(Extracted records)
***

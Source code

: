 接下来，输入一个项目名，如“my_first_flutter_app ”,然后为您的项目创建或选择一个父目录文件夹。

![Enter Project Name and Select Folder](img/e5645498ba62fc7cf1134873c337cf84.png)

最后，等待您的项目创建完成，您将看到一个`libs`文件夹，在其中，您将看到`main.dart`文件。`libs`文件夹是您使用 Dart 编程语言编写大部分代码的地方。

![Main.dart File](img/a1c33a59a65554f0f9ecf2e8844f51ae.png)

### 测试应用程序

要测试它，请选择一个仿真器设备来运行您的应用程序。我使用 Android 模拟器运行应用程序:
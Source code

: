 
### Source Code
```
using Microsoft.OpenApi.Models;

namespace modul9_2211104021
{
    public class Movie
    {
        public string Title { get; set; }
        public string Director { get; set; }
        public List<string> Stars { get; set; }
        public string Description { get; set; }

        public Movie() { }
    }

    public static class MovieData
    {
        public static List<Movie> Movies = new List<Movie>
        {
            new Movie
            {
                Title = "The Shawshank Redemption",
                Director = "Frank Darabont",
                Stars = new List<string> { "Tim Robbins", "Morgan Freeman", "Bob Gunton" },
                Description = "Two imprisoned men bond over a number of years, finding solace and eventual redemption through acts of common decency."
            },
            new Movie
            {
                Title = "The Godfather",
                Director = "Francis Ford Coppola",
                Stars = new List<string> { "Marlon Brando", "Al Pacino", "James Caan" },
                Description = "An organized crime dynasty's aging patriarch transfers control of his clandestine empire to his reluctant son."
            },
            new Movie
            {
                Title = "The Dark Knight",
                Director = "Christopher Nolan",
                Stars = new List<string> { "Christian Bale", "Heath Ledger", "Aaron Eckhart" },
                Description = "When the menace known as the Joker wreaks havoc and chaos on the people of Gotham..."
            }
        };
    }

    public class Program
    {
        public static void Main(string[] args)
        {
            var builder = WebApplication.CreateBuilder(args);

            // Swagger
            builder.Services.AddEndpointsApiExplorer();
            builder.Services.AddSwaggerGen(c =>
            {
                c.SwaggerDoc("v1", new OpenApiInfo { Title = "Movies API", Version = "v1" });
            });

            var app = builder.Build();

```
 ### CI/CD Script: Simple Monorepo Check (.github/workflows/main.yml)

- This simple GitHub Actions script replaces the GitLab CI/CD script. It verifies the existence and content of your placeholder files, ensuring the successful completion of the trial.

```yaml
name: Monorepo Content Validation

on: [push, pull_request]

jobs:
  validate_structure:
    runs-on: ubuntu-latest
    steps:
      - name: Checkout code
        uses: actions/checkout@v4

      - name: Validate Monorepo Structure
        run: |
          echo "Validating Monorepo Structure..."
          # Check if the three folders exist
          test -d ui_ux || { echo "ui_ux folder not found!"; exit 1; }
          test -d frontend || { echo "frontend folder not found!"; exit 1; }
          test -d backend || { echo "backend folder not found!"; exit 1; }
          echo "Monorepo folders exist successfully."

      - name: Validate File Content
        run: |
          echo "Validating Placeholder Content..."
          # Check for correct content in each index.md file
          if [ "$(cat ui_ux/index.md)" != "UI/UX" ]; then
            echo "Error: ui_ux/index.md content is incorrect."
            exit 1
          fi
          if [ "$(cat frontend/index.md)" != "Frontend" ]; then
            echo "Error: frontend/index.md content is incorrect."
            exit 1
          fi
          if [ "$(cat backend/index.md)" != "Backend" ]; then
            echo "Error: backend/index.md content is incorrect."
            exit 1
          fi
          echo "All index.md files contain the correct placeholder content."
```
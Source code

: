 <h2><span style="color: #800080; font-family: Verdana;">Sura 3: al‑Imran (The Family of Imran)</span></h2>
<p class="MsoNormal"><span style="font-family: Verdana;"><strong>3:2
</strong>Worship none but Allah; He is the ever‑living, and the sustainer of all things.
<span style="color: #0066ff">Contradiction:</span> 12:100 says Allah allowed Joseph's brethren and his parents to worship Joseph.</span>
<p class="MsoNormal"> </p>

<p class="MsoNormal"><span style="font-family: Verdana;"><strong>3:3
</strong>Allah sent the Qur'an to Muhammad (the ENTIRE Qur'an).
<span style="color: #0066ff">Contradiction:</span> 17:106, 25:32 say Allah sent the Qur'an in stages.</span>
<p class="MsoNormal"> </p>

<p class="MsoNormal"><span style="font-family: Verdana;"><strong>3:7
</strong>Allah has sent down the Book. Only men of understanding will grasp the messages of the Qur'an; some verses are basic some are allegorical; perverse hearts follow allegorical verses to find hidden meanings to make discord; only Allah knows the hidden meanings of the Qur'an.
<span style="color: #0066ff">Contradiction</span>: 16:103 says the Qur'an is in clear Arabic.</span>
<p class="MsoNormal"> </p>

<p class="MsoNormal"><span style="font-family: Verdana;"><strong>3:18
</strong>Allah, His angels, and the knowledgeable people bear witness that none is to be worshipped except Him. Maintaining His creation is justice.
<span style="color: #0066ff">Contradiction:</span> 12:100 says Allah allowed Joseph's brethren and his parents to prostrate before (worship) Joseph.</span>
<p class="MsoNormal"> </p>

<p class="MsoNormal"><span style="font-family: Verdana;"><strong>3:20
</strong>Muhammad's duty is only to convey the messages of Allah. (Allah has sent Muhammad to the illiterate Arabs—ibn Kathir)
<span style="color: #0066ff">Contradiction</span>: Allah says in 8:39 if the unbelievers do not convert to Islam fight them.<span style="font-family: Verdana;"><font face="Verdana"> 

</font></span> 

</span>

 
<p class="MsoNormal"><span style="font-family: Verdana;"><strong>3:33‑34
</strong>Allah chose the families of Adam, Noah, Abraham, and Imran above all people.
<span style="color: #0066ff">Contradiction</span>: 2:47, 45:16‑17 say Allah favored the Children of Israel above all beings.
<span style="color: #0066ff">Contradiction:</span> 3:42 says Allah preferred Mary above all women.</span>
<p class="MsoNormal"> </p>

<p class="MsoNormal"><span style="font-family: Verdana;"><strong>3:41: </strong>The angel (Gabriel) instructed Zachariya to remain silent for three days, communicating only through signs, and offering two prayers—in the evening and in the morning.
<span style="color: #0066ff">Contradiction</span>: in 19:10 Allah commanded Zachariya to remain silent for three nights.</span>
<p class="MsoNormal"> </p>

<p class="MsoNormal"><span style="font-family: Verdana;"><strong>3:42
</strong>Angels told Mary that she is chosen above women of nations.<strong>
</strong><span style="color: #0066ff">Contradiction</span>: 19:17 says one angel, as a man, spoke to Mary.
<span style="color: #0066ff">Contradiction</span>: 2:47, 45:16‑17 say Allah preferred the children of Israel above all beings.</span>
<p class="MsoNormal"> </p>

***

# [Assignment]
Transcribe the data word for word.

# [Answer section]
Source code

: 接下来，输入一个项目名，如“my_first_flutter_app ”,然后为您的项目创建或选择一个父目录文件夹。

![Enter Project Name and Select Folder](img/e5645498ba62fc7cf1134873c337cf84.png)

最后，等待您的项目创建完成，您将看到一个`libs`文件夹，在其中，您将看到`main.dart`文件。`libs`文件夹是您使用 Dart 编程语言编写大部分代码的地方。

![Main.dart File](img/a1c33a59a65554f0f9ecf2e8844f51ae.png)

### 测试应用程序

要测试它，请选择一个仿真器设备来运行您的应用程序。我使用 Android 模拟器运行应用程序:
Source code

: 
### Source Code
```
using Microsoft.OpenApi.Models;

namespace modul9_2211104021
{
    public class Movie
    {
        public string Title { get; set; }
        public string Director { get; set; }
        public List<string> Stars { get; set; }
        public string Description { get; set; }

        public Movie() { }
    }

    public static class MovieData
    {
        public static List<Movie> Movies = new List<Movie>
        {
            new Movie
            {
                Title = "The Shawshank Redemption",
                Director = "Frank Darabont",
                Stars = new List<string> { "Tim Robbins", "Morgan Freeman", "Bob Gunton" },
                Description = "Two imprisoned men bond over a number of years, finding solace and eventual redemption through acts of common decency."
            },
            new Movie
            {
                Title = "The Godfather",
                Director = "Francis Ford Coppola",
                Stars = new List<string> { "Marlon Brando", "Al Pacino", "James Caan" },
                Description = "An organized crime dynasty's aging patriarch transfers control of his clandestine empire to his reluctant son."
            },
            new Movie
            {
                Title = "The Dark Knight",
                Director = "Christopher Nolan",
                Stars = new List<string> { "Christian Bale", "Heath Ledger", "Aaron Eckhart" },
                Description = "When the menace known as the Joker wreaks havoc and chaos on the people of Gotham..."
            }
        };
    }

    public class Program
    {
        public static void Main(string[] args)
        {
            var builder = WebApplication.CreateBuilder(args);

            // Swagger
            builder.Services.AddEndpointsApiExplorer();
            builder.Services.AddSwaggerGen(c =>
            {
                c.SwaggerDoc("v1", new OpenApiInfo { Title = "Movies API", Version = "v1" });
            });

            var app = builder.Build();

```
 ### CI/CD Script: Simple Monorepo Check (.github/workflows/main.yml)

- This simple GitHub Actions script replaces the GitLab CI/CD script. It verifies the existence and content of your placeholder files, ensuring the successful completion of the trial.

```yaml
name: Monorepo Content Validation

on: [push, pull_request]

jobs:
  validate_structure:
    runs-on: ubuntu-latest
    steps:
      - name: Checkout code
        uses: actions/checkout@v4

      - name: Validate Monorepo Structure
        run: |
          echo "Validating Monorepo Structure..."
          # Check if the three folders exist
          test -d ui_ux || { echo "ui_ux folder not found!"; exit 1; }
          test -d frontend || { echo "frontend folder not found!"; exit 1; }
          test -d backend || { echo "backend folder not found!"; exit 1; }
          echo "Monorepo folders exist successfully."

      - name: Validate File Content
        run: |
          echo "Validating Placeholder Content..."
          # Check for correct content in each index.md file
          if [ "$(cat ui_ux/index.md)" != "UI/UX" ]; then
            echo "Error: ui_ux/index.md content is incorrect."
            exit 1
          fi
          if [ "$(cat frontend/index.md)" != "Frontend" ]; then
            echo "Error: frontend/index.md content is incorrect."
            exit 1
          fi
          if [ "$(cat backend/index.md)" != "Backend" ]; then
            echo "Error: backend/index.md content is incorrect."
            exit 1
          fi
          echo "All index.md files contain the correct placeholder content."
```
Source code

: <h2><span style="color: #800080; font-family: Verdana;">Sura 3: al‑Imran (The Family of Imran)</span></h2>
<p class="MsoNormal"><span style="font-family: Verdana;"><strong>3:2
</strong>Worship none but Allah; He is the ever‑living, and the sustainer of all things.
<span style="color: #0066ff">Contradiction:</span> 12:100 says Allah allowed Joseph's brethren and his parents to worship Joseph.</span>
<p class="MsoNormal"> </p>

<p class="MsoNormal"><span style="font-family: Verdana;"><strong>3:3
</strong>Allah sent the Qur'an to Muhammad (the ENTIRE Qur'an).
<span style="color: #0066ff">Contradiction:</span> 17:106, 25:32 say Allah sent the Qur'an in stages.</span>
<p class="MsoNormal"> </p>

<p class="MsoNormal"><span style="font-family: Verdana;"><strong>3:7
</strong>Allah has sent down the Book. Only men of understanding will grasp the messages of the Qur'an; some verses are basic some are allegorical; perverse hearts follow allegorical verses to find hidden meanings to make discord; only Allah knows the hidden meanings of the Qur'an.
<span style="color: #0066ff">Contradiction</span>: 16:103 says the Qur'an is in clear Arabic.</span>
<p class="MsoNormal"> </p>

<p class="MsoNormal"><span style="font-family: Verdana;"><strong>3:18
</strong>Allah, His angels, and the knowledgeable people bear witness that none is to be worshipped except Him. Maintaining His creation is justice.
<span style="color: #0066ff">Contradiction:</span> 12:100 says Allah allowed Joseph's brethren and his parents to prostrate before (worship) Joseph.</span>
<p class="MsoNormal"> </p>

<p class="MsoNormal"><span style="font-family: Verdana;"><strong>3:20
</strong>Muhammad's duty is only to convey the messages of Allah. (Allah has sent Muhammad to the illiterate Arabs—ibn Kathir)
<span style="color: #0066ff">Contradiction</span>: Allah says in 8:39 if the unbelievers do not convert to Islam fight them.<span style="font-family: Verdana;"><font face="Verdana"> 

</font></span> 

</span>

 
<p class="MsoNormal"><span style="font-family: Verdana;"><strong>3:33‑34
</strong>Allah chose the families of Adam, Noah, Abraham, and Imran above all people.
<span style="color: #0066ff">Contradiction</span>: 2:47, 45:16‑17 say Allah favored the Children of Israel above all beings.
<span style="color: #0066ff">Contradiction:</span> 3:42 says Allah preferred Mary above all women.</span>
<p class="MsoNormal"> </p>

<p class="MsoNormal"><span style="font-family: Verdana;"><strong>3:41: </strong>The angel (Gabriel) instructed Zachariya to remain silent for three days, communicating only through signs, and offering two prayers—in the evening and in the morning.
<span style="color: #0066ff">Contradiction</span>: in 19:10 Allah commanded Zachariya to remain silent for three nights.</span>
<p class="MsoNormal"> </p>

<p class="MsoNormal"><span style="font-family: Verdana;"><strong>3:42
</strong>Angels told Mary that she is chosen above women of nations.<strong>
</strong><span style="color: #0066ff">Contradiction</span>: 19:17 says one angel, as a man, spoke to Mary.
<span style="color: #0066ff">Contradiction</span>: 2:47, 45:16‑17 say Allah preferred the children of Israel above all beings.</span>
<p class="MsoNormal"> </p>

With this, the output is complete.